SA CARRIÈRE D'ACTEUR
"Ma grande percée, et l'une des choses les plus épanouissantes de ma vie, a été [de jouer dans] Death of a Salesman à Broadway avec Philip Seymour Hoffman et Andrew Garfield, sous la direction de Mike Nichols. C'était une expérience déterminante. Jouer une grande pièce est la meilleure expérience de votre vie, la plus gratifiante, et jouer une mauvaise la pire, car il n'y a aucun moyen d'y échapper, et ce n'est pas fini après une représentation, vous devez le refaire !
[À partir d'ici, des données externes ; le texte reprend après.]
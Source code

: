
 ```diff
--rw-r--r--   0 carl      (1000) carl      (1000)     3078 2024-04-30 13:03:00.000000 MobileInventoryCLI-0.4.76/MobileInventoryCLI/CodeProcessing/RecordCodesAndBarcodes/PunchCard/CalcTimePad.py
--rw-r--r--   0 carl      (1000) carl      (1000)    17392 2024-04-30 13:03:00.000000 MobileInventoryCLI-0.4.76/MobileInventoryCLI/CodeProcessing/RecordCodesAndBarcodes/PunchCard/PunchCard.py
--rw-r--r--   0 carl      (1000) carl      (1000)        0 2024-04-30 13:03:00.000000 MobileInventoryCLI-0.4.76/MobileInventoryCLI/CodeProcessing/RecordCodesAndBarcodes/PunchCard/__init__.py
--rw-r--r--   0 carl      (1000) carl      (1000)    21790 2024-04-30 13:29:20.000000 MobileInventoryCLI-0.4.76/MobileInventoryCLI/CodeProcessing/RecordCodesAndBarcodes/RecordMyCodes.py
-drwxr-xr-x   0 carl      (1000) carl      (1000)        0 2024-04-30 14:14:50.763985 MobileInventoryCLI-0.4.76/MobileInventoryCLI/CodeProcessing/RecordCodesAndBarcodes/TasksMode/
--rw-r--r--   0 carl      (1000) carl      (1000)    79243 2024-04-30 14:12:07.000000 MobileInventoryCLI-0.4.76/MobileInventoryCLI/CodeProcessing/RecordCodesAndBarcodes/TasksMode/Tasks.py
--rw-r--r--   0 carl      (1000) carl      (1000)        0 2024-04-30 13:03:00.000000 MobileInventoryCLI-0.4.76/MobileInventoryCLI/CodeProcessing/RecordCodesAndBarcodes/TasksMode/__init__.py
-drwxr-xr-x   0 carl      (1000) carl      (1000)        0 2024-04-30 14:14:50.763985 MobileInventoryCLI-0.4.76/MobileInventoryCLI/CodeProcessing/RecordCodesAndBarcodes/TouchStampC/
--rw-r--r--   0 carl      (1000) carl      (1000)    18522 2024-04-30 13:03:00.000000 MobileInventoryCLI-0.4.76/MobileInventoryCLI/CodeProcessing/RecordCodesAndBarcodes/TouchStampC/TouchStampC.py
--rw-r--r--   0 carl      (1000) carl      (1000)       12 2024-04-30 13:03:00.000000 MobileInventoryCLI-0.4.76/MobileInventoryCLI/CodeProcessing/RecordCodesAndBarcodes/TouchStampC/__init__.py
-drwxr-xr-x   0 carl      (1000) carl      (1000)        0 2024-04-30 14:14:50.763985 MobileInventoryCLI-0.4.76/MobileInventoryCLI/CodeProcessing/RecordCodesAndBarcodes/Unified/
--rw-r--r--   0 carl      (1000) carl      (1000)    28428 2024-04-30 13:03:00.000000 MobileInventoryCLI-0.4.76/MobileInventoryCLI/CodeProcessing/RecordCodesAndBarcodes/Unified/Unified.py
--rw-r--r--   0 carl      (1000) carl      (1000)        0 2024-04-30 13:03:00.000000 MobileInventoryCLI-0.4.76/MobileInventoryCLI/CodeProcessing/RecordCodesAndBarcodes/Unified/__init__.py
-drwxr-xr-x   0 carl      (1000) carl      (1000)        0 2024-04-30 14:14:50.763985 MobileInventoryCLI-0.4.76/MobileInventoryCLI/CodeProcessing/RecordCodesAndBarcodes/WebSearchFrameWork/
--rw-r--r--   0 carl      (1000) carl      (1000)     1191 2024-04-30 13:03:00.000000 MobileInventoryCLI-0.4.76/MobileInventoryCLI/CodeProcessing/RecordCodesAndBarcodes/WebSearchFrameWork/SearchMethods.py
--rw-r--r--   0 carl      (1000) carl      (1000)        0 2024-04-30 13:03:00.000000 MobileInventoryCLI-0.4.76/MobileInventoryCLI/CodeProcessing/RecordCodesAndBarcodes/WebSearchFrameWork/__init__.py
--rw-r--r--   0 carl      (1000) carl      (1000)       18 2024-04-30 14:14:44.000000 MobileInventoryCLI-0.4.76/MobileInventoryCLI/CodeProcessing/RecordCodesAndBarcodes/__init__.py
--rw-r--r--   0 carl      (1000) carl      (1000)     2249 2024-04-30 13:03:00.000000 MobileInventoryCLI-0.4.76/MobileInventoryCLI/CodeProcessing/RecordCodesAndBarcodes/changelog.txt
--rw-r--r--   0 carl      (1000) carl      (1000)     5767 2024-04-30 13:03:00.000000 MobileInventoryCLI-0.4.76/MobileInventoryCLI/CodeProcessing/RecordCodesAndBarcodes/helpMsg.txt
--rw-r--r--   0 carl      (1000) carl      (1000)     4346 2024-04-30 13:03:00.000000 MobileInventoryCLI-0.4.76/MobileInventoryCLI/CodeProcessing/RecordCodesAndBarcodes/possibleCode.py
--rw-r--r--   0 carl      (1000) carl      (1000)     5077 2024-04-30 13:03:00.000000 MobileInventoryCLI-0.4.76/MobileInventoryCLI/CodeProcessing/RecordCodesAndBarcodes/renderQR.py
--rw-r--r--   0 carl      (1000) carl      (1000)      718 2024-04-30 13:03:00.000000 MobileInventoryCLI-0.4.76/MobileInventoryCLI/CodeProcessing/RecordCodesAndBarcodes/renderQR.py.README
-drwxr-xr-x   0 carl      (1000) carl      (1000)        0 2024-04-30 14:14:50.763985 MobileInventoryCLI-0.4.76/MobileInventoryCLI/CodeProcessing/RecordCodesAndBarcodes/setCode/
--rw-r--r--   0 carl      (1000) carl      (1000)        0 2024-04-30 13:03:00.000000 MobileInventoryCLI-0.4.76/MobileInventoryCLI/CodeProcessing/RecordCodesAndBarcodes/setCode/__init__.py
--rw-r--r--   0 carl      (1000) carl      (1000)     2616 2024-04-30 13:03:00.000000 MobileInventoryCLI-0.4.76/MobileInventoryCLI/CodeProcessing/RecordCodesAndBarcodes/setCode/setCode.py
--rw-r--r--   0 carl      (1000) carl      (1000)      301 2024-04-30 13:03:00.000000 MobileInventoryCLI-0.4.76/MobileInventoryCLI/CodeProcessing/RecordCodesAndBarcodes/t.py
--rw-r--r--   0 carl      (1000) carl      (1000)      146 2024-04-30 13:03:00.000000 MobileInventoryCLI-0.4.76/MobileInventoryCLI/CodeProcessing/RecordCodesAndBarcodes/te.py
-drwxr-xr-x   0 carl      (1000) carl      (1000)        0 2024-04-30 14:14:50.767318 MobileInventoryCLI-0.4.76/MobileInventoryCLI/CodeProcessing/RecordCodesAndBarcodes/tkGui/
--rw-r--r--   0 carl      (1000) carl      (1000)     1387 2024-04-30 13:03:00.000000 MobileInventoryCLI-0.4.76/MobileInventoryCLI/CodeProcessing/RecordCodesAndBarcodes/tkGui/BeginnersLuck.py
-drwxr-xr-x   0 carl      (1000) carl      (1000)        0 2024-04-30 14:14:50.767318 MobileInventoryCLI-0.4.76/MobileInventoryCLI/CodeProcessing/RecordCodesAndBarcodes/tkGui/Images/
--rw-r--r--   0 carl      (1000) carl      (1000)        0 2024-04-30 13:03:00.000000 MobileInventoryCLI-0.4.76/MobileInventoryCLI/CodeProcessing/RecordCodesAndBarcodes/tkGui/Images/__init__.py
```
J'ai été vraiment chanceux et j'ai appris des meilleurs. Le fait d'avoir Phil et Mike dans la même pièce, et qu'ils soient tous deux partis deux ans plus tard, est une chose à laquelle je continue de réfléchir. C'était Philip Seymour Hoffman [qui m'a donné les meilleurs conseils]. Il disait : 'Essaie de toujours être le meilleur acteur possible, même si ce que tu fais n'est pas pour toi'. Ce qu'il voulait dire, c'est que de bien travailler mène à un bon résultat. Dans une audition que vous savez que vous n'allez pas obtenir, la tentation est de faire les choses à moitié, mais si vous vous y rendez malgré tout, en pensant ne pas la passer mais en essayant de faire de votre mieux, ça fonctionnera d'une manière ou d'une autre. Les gens en parleront ou cela créera son propre momentum, vous n'avez qu'à être la meilleure version de vous-même."
SCULPTER SA CARRIÈRE
"En tant qu'acteur, la plupart de votre vie ne consiste pas à faire des choix, mais à ce qu'autres décident pour vous. J'en suis encore à auditionner pour des rôles, mais je commence à avoir plus de pouvoir dans mes choix. C'est un vrai changement en tant qu'acteur, surtout parce que vous passez tellement de temps à dire 'oui' à tout et à être désespéré pour n'importe quel travail. Soudain, lorsque l'option de dire non à quelque chose se présente, il est vraiment difficile d'annuler vos instincts d'acteur qui vous poussent à sauter sur toutes les opportunités. Mais c'est en disant non que l'on construit sa propre carrière. J'aimerais faire quelque chose qui bousculent les gens de la même façon que le film d'Adam McKay Don't Look Up. J'ai aimé la controverse qu'il a suscitée, le fait que certaines personnes l'aient aimé et d'autres détesté, et la lutte qu'il a déclenchée. Il contient un message évident, pas un message subtil, et c'est ce que je recherche. J'aime ce qui divise l'opinion ; je l'accueille même volontiers. J'ai travaillé avec Adam sur The Big Short lorsqu'il découvrait cette sensibilité à la réalisation de films combatifs et au désordre. C'est ce qu'il aime et embrasse, ce qui est si inhabituel. En général, chaque moment du film est élaboré par le réalisateur ; Adam a plutôt tendance à faire arriver un acteur en retard pour une scène, de sorte que les autres doivent improviser. Il aime le chaos, et je trouve cette façon de travailler très excitante, j'aimerais le revivre."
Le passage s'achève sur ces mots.